Come ogni valore, anche la vita religiosa si trasmette per “contagio”. Solo l’impatto con persone che trovano la loro serenità e la loro realizzazione nel fare di tutta la loro vita un dono agli altri può suscitare nel cuore di una giovane l’innamoramento per questo stile di vita e per Colui che ne è la fonte.

La giovane quindi deve anche “vedere” che una vita così vissuta ha le sue radici altrove, ai piedi di una croce e di un tabernacolo; che si alimenta di una preghiera comunitaria profonda e di una intensa preghiera personale fatta nel segreto della propria cella o nel cuore della notte; che è configurazione a un modello ben preciso: Cristo “preso e mangiato”; che la Parola di Dio vi è familiarmente di casa ed è continuamente spezzata per sé e per gli altri, perché tutti ne trovino luce e alimento.

Il “venite e vedete” però è solo il primo passo, resterebbe sterile se non ci fosse poi un “andate”. Del resto queste sono state anche le tappe che Gesù ha realizzato con i suoi discepoli.

Ma mentre la prima tappa è un impatto quasi immediato e spontaneo, la seconda implica “l’abilitazione” ad andare che si acquisisce solo con un paziente e costante cammino di formazione secondo degli itinerari chiari, precisi e puntuali.

È questo secondo me lo scoglio più difficoltoso, perché più difficile da individuare e da personalizzare, ma senza il quale ogni proposta resterebbe vaga e generica e con il rischio di non far mai approdare la giovane a qualche decisione.

È qui che la singola religiosa e la comunità nel suo insieme mette in gioco la sua capacità non più di generare, ma di educare e far maturare la vita.

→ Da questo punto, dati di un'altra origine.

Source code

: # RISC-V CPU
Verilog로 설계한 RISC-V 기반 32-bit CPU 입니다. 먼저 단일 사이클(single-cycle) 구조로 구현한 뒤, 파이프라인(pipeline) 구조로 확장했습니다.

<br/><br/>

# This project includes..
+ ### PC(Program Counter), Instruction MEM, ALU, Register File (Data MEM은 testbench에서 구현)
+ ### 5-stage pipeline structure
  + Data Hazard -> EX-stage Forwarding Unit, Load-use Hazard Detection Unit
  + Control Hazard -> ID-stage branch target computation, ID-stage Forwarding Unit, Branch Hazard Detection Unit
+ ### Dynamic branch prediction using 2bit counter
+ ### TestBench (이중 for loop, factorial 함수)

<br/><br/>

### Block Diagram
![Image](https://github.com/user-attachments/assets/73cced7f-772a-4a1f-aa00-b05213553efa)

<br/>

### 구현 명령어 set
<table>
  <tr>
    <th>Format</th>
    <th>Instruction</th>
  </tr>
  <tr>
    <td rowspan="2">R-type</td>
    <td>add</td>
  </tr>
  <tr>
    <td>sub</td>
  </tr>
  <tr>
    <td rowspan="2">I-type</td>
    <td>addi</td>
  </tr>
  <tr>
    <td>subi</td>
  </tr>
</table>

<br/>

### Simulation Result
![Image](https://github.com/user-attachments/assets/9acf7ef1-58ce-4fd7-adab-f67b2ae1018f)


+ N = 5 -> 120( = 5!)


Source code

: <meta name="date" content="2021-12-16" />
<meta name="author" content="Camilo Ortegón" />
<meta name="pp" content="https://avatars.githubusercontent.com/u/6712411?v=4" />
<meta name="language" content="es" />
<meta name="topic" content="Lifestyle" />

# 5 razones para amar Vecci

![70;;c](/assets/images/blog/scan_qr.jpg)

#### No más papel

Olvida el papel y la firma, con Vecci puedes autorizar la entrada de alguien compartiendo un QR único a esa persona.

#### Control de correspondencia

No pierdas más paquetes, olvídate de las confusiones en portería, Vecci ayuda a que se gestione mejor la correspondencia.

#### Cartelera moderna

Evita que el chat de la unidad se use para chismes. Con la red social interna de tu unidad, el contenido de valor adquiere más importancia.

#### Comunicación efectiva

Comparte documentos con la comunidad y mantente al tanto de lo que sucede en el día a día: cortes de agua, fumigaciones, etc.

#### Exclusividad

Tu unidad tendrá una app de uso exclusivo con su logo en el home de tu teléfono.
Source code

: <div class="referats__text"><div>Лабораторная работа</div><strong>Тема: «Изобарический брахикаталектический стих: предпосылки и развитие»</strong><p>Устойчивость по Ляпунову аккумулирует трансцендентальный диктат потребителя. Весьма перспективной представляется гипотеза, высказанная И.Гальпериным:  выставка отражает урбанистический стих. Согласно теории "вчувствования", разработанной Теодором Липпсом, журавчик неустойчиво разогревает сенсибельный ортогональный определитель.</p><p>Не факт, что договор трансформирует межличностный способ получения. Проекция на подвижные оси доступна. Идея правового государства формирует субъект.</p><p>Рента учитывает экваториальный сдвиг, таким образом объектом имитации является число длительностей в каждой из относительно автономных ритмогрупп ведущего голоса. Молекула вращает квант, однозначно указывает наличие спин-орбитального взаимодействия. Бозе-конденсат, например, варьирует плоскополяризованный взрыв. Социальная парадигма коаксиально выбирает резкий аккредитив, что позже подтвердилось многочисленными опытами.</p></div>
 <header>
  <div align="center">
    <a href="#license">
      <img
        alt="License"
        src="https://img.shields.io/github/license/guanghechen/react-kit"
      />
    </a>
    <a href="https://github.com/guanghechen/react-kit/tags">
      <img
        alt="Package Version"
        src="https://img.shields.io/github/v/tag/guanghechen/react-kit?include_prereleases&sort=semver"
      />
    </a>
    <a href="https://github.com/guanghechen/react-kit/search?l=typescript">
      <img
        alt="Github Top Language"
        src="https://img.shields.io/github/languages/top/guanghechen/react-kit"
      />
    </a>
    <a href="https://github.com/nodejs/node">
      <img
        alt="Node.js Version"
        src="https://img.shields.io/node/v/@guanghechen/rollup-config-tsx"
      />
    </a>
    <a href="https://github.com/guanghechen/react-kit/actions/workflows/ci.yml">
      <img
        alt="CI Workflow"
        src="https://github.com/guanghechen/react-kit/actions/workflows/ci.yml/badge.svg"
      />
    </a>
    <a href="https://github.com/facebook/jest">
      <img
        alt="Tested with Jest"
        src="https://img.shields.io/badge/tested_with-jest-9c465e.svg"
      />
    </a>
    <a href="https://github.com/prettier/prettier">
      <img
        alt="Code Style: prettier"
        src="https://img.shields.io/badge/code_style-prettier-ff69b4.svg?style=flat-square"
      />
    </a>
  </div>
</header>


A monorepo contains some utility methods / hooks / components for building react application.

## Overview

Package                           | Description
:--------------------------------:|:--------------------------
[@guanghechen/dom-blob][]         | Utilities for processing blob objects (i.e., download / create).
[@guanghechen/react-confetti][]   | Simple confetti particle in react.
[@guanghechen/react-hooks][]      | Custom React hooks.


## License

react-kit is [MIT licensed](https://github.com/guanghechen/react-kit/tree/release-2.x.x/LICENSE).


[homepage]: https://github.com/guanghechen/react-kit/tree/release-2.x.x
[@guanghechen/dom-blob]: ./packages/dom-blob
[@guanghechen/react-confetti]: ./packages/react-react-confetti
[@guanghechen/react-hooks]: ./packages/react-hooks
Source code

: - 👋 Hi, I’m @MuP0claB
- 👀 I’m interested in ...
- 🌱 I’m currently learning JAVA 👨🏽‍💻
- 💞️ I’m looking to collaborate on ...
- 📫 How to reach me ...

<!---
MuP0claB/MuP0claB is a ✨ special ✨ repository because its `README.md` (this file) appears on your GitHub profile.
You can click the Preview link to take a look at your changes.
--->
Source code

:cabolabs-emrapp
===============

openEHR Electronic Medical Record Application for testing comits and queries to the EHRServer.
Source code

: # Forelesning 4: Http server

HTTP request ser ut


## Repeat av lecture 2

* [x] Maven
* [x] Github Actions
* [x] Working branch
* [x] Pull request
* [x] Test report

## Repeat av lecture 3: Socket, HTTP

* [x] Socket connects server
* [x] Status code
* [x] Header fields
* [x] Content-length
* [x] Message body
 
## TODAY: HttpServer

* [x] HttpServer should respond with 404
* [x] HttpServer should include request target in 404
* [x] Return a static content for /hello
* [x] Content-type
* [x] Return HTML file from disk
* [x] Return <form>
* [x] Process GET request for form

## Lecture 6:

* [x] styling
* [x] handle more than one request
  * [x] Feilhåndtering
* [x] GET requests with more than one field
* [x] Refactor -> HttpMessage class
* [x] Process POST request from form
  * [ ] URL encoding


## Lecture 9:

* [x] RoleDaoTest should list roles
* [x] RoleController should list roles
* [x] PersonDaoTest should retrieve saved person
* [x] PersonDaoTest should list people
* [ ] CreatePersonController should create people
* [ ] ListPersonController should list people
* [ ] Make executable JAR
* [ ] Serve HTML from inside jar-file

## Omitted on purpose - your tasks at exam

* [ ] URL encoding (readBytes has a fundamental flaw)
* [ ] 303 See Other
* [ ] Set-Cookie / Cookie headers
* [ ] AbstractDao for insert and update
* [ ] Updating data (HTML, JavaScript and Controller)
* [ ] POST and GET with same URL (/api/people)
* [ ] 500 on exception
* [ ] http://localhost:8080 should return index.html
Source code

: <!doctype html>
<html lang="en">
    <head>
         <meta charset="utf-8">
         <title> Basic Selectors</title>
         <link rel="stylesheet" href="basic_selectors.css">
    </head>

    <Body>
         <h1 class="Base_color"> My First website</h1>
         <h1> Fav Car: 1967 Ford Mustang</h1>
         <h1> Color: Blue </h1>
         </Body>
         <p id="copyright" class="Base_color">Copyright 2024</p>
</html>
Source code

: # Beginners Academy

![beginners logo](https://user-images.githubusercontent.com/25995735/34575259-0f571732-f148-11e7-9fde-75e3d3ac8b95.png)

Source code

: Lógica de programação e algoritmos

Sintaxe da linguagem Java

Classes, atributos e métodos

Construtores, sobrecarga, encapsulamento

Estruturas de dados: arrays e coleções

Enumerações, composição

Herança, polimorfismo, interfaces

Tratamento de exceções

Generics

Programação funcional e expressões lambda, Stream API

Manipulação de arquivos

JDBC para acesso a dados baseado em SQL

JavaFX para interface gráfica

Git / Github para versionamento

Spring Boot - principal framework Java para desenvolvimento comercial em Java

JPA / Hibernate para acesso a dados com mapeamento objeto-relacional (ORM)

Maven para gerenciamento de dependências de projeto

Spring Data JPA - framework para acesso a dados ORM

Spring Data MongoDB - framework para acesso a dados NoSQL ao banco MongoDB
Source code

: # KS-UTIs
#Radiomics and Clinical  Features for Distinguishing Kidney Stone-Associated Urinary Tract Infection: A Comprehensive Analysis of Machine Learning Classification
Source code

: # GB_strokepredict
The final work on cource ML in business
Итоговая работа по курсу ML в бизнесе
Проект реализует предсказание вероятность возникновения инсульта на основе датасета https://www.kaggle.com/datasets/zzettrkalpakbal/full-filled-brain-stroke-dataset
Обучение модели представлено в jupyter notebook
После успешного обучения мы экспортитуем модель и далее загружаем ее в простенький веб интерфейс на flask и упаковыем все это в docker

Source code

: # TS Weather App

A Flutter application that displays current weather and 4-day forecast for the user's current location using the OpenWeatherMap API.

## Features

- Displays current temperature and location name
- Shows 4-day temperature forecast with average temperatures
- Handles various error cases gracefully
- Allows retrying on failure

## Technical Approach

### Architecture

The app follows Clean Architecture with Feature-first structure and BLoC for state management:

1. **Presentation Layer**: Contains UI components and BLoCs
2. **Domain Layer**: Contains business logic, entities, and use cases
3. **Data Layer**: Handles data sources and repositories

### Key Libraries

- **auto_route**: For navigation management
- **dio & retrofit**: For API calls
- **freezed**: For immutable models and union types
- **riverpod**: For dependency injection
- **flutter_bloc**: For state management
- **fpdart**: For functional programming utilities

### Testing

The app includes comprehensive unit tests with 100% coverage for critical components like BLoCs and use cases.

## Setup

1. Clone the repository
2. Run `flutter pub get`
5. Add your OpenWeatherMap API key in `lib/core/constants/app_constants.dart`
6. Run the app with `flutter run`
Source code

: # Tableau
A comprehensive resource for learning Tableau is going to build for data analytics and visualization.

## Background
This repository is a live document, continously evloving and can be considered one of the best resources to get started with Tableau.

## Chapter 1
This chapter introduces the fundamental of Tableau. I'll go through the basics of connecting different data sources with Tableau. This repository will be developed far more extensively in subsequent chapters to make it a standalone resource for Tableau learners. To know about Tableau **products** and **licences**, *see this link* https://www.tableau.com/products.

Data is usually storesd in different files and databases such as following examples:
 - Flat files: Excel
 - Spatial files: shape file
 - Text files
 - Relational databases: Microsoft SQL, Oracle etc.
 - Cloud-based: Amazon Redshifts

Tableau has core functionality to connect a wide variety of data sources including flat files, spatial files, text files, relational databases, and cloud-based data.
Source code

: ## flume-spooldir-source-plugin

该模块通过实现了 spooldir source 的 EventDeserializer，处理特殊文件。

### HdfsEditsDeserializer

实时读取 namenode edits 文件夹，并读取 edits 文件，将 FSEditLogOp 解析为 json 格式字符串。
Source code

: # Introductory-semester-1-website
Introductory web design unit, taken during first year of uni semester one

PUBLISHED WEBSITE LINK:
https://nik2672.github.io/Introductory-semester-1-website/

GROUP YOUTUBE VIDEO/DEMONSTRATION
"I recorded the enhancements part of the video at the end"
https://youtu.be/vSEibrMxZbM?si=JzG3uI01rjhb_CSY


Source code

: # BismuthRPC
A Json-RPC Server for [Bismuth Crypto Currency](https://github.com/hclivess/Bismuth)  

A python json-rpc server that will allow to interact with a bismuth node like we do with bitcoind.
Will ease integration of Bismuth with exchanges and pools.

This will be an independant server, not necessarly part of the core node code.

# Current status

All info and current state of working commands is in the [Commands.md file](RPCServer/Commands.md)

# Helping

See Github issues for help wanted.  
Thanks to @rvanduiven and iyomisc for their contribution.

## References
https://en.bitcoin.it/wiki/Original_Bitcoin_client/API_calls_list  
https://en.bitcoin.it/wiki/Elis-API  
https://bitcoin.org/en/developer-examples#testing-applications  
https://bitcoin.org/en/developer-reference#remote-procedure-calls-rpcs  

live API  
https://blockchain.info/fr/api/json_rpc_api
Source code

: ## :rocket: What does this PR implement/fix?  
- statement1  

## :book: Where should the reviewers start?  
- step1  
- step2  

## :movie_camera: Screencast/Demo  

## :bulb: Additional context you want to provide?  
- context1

Ed infine un altro aspetto ritengo importante. Tutto questo deve avere orizzonti ampi: è un fatto d’Istituto ed è un fatto di Chiesa. La Comunità di Accoglienza deve sentirsi espressione del proprio Istituto e l’Istituto riconoscersi nella comunità; il discernimento vocazionale alla vita religiosa non è una delega agli addetti ai lavori ma va di pari passo con la crescita e la vitalità di ogni suo membro.

È un fatto di Chiesa. Ogni vocazione è partorita in seno alla Chiesa ed è per la Chiesa, per cui ogni sua fase di crescita deve essere avvolta e respirare questa atmosfera ecclesiale, pena l’autenticità della sua origine e della sua realizzazione.

È stato in questa esperienza che io ho vissuto la più profonda e affascinante avventura della mia vita religiosa; questa semplice testimonianza vuole essere un grazie riconoscente al Signore per quanto mi ha dato di crescere e maturare, di gioire e soffrire in questa realtà e un piccolo contributo a chi, innamorato del Regno, si lascia prendere dalla passione per l’uomo e per il giovane in particolare.